- Your assignment: Go through the records and tally the lines that include the word "footnotesize". The answer is that total alone.

Stored records
Segment Open

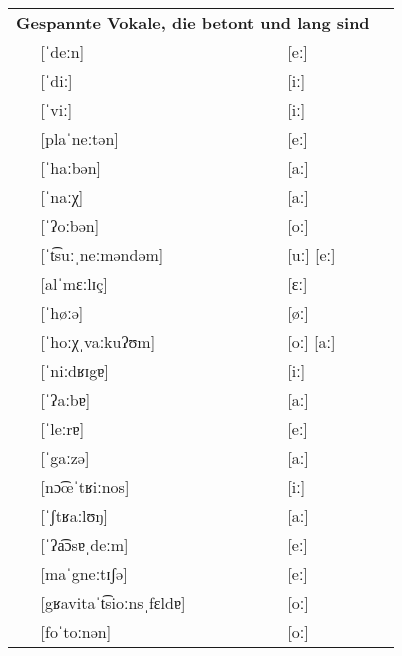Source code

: \begin{longtable}[l]{p{0.1mm}lll}
  \multicolumn{3}{l}{\textbf{Gespannte Vokale, die betont und lang sind}}    \\
  & [ˈdeːn]                  & [eː]                                          \\
  & [ˈdiː]                   & [iː]                                          \\
  & [ˈviː]                   & [iː]                                          \\
  & [plaˈneːtən]             & [eː]                                          \\
  & [ˈhaːbən]                & [aː]                                          \\
  & [ˈnaːχ]                  & [aː]                                          \\
  & [ˈʔoːbən]                & [oː]                                          \\
  & [ˈt͡suːˌneːməndəm]        & [uː] [eː]                                     \\
  & [alˈmɛːlɪç]              & [ɛː]                                          \\
  & [ˈhøːə]                  & [øː]                                          \\
  & [ˈhoːχˌvaːkuʔʊm]         & [oː] [aː]                                     \\
  & [ˈniːdʁɪgɐ]              & [iː]                                          \\
  & [ˈʔaːbɐ]                 & [aː]                                          \\
  & [ˈleːrɐ]                 & [eː]                                          \\
  & [ˈgaːzə]                 & [aː]                                          \\
  & [nɔ͡œˈtʁiːnos]            & [iː]                                          \\
  & [ˈʃtʁaːlʊŋ]              & [aː]                                          \\
  & [ˈʔa͡ɔsɐˌdeːm]            & [eː]                                          \\
  & [maˈgneːtɪʃə]            & [eː]                                          \\
  & [gʁavitaˈt͡sioːnsˌfɛldɐ]  & [oː]                                          \\
  & [foˈtoːnən]              & [oː]                                          \\

\end{longtable}

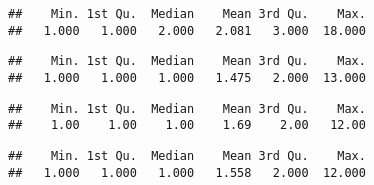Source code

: \documentclass[
]{article}
\newenvironment{Shaded}{\begin{snugshade}}{\end{snugshade}}
\newcommand{\DecValTok}[1]{\textcolor[rgb]{0.00,0.00,0.81}{#1}}
\newcommand{\KeywordTok}[1]{\textcolor[rgb]{0.13,0.29,0.53}{\textbf{#1}}}
\newcommand{\NormalTok}[1]{#1}
\newcommand{\OperatorTok}[1]{\textcolor[rgb]{0.81,0.36,0.00}{\textbf{#1}}}
\begin{document}
\begin{Shaded}
\end{Shaded}

\begin{verbatim}
##    Min. 1st Qu.  Median    Mean 3rd Qu.    Max. 
##   1.000   1.000   2.000   2.081   3.000  18.000
\end{verbatim}

\begin{Shaded}
\end{Shaded}

\begin{verbatim}
##    Min. 1st Qu.  Median    Mean 3rd Qu.    Max. 
##   1.000   1.000   1.000   1.475   2.000  13.000
\end{verbatim}

\begin{Shaded}
\end{Shaded}

\begin{verbatim}
##    Min. 1st Qu.  Median    Mean 3rd Qu.    Max. 
##    1.00    1.00    1.00    1.69    2.00   12.00
\end{verbatim}

\begin{Shaded}
\end{Shaded}

\begin{verbatim}
##    Min. 1st Qu.  Median    Mean 3rd Qu.    Max. 
##   1.000   1.000   1.000   1.558   2.000  12.000
\end{verbatim}

\begin{Shaded}
\end{Shaded}
\end{document}

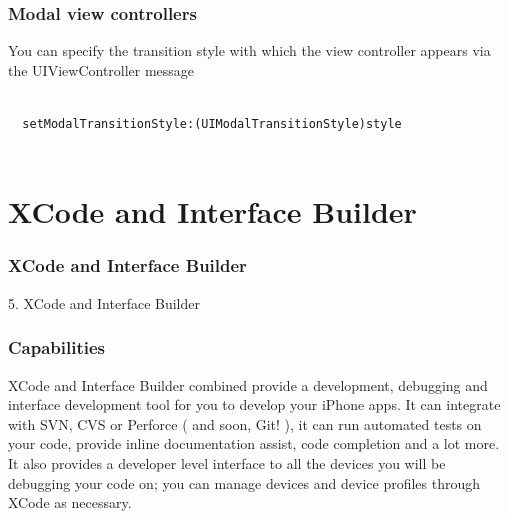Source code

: \documentclass[10pt]{beamer}
\begin{document}
\begin{frame}[fragile]
  \frametitle{Modal view controllers}
  You can specify the transition style with which the view controller appears via the UIViewController message \begin{verbatim}
  
  setModalTransitionStyle:(UIModalTransitionStyle)style
            
  \end{verbatim} 

\end{frame}

    

   
  

  
    
\section{XCode and Interface Builder}
\begin{frame}[fragile]
  \frametitle{XCode and Interface Builder}
  5. XCode and Interface Builder
\end{frame}


    
\begin{frame}[fragile]
  \frametitle{Capabilities}
  XCode and Interface Builder combined provide a development, debugging and interface development tool for you to develop your iPhone apps.  It can integrate with SVN, CVS or Perforce ( and soon, Git! ), it can run automated tests on your code, provide inline documentation assist, code completion and a lot more. It also provides a developer level interface to all the devices you will be debugging your code on; you can manage devices and device profiles through XCode as necessary.

\end{frame}
\end{document}
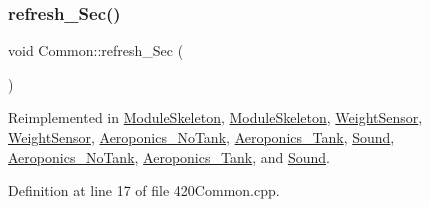 \mbox{\label{class_common_acd1fdd47fbf8bb490f5c6d3ab6cd8d05}} 
\subsubsection{\texorpdfstring{refresh\+\_\+\+Sec()}{refresh\_Sec()}\hspace{0.1cm}{\footnotesize\ttfamily [2/2]}}
{\footnotesize\ttfamily void Common\+::refresh\+\_\+\+Sec (\begin{DoxyParamCaption}{ }\end{DoxyParamCaption})\hspace{0.3cm}{\ttfamily [virtual]}}



Reimplemented in \hyperlink{class_module_skeleton_ae9b2578a2c1ecb343cd7b3b21320145e}{Module\+Skeleton}, \hyperlink{class_module_skeleton_ae9b2578a2c1ecb343cd7b3b21320145e}{Module\+Skeleton}, \hyperlink{class_weight_sensor_a6f7c6cab318b6677e43b7deb9e0b5fee}{Weight\+Sensor}, \hyperlink{class_weight_sensor_a6f7c6cab318b6677e43b7deb9e0b5fee}{Weight\+Sensor}, \hyperlink{class_aeroponics___no_tank_a8e0130107832f0a60d37ea581f6f67fb}{Aeroponics\+\_\+\+No\+Tank}, \hyperlink{class_aeroponics___tank_a9b1c9377aec2a453e4562bca5ae7afa2}{Aeroponics\+\_\+\+Tank}, \hyperlink{class_sound_a747a131af54af0747775b918aa3f7925}{Sound}, \hyperlink{class_aeroponics___no_tank_a8e0130107832f0a60d37ea581f6f67fb}{Aeroponics\+\_\+\+No\+Tank}, \hyperlink{class_aeroponics___tank_a9b1c9377aec2a453e4562bca5ae7afa2}{Aeroponics\+\_\+\+Tank}, and \hyperlink{class_sound_a747a131af54af0747775b918aa3f7925}{Sound}.



Definition at line 17 of file 420\+Common.\+cpp.

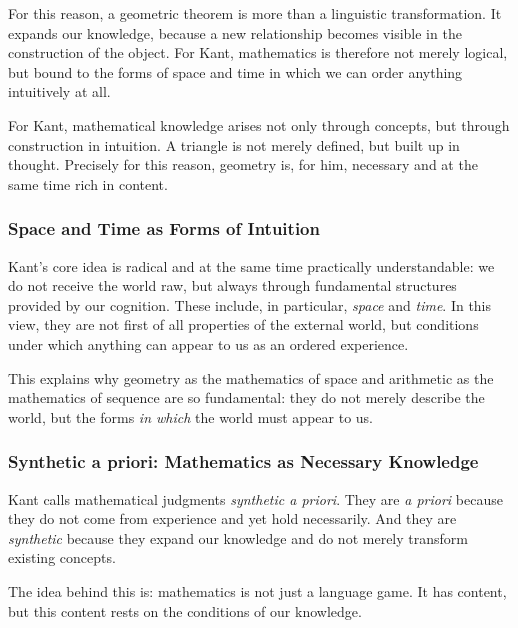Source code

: For this reason, a geometric theorem is more
than a linguistic transformation.
It expands our knowledge,
because a new relationship becomes visible
in the construction of the object.
For Kant, mathematics is therefore not merely logical,
but bound to the forms of space and time
in which we can order anything intuitively at all.

\begin{DidacticBox}
	\label{box:kant-triangle}
	\small
	For Kant, mathematical knowledge arises not only through concepts,
	but through construction in intuition.
	A triangle is not merely defined,
	but built up in thought.
	Precisely for this reason, geometry is, for him,
	necessary and at the same time rich in content.
\end{DidacticBox}

\subsubsection*{Space and Time as Forms of Intuition}

Kant's core idea is radical
and at the same time practically understandable:
we do not receive the world raw,
but always through fundamental structures
provided by our cognition.
These include, in particular, \emph{space} and \emph{time}.
In this view, they are not first of all properties of the external world,
but conditions
under which anything can appear to us as an ordered experience.

This explains
why geometry as the mathematics of space
and arithmetic as the mathematics of sequence
are so fundamental:
they do not merely describe the world,
but the forms
\emph{in which} the world must appear to us.

\subsubsection*{\texorpdfstring{Synthetic a priori}{Synthetic a priori}: Mathematics as Necessary Knowledge}

Kant calls mathematical judgments \emph{synthetic a priori}.
They are \emph{a priori}
because they do not come from experience
and yet hold necessarily.
And they are \emph{synthetic}
because they expand our knowledge
and do not merely transform existing concepts.

The idea behind this is:
mathematics is not just a language game.
It has content,
but this content rests on the conditions of our knowledge.

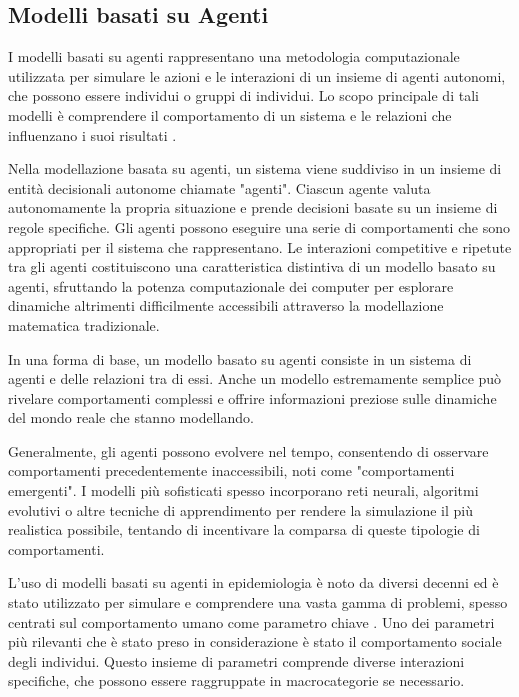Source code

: \subsection{Modelli basati su Agenti}

I modelli basati su agenti rappresentano una metodologia computazionale 
utilizzata per simulare le azioni e le interazioni di un insieme di agenti 
autonomi, che possono essere individui o gruppi di individui. 
Lo scopo principale di tali modelli è comprendere il comportamento di un 
sistema e le relazioni che influenzano i suoi risultati \cite{7822080}.

Nella modellazione basata su agenti, un sistema viene suddiviso in un 
insieme di entità decisionali autonome chiamate "agenti". Ciascun agente 
valuta autonomamente la propria situazione e prende decisioni basate su 
un insieme di regole specifiche. Gli agenti possono eseguire una serie 
di comportamenti che sono appropriati per il sistema che rappresentano. 
Le interazioni competitive e ripetute tra gli agenti costituiscono una 
caratteristica distintiva di un modello basato su agenti, sfruttando la 
potenza computazionale dei computer per esplorare dinamiche altrimenti 
difficilmente accessibili attraverso la modellazione matematica tradizionale.

In una forma di base, un modello basato su agenti consiste in un sistema 
di agenti e delle relazioni tra di essi. Anche un modello estremamente 
semplice può rivelare comportamenti complessi e offrire informazioni 
preziose sulle dinamiche del mondo reale che stanno modellando.

Generalmente, gli agenti possono evolvere nel tempo, consentendo di 
osservare comportamenti precedentemente inaccessibili, noti come 
"comportamenti emergenti". I modelli più sofisticati spesso incorporano 
reti neurali, algoritmi evolutivi o altre tecniche di apprendimento per 
rendere la simulazione il più realistica possibile, tentando di 
incentivare la comparsa di queste tipologie di comportamenti.

L'uso di modelli basati su agenti in epidemiologia è noto da diversi 
decenni ed è stato utilizzato per simulare e comprendere una vasta gamma 
di problemi, spesso centrati sul comportamento umano come parametro chiave 
\cite{Bissett2021} \cite{El-Sayed2012-ac} \cite{Groff2019} \cite{Tracy2018-lc}. 
Uno dei parametri più rilevanti che è stato preso in considerazione è 
stato il comportamento sociale degli individui. Questo insieme di 
parametri comprende diverse interazioni specifiche, che possono essere 
raggruppate in macrocategorie se necessario.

Segment Closed

- Response to the task: 2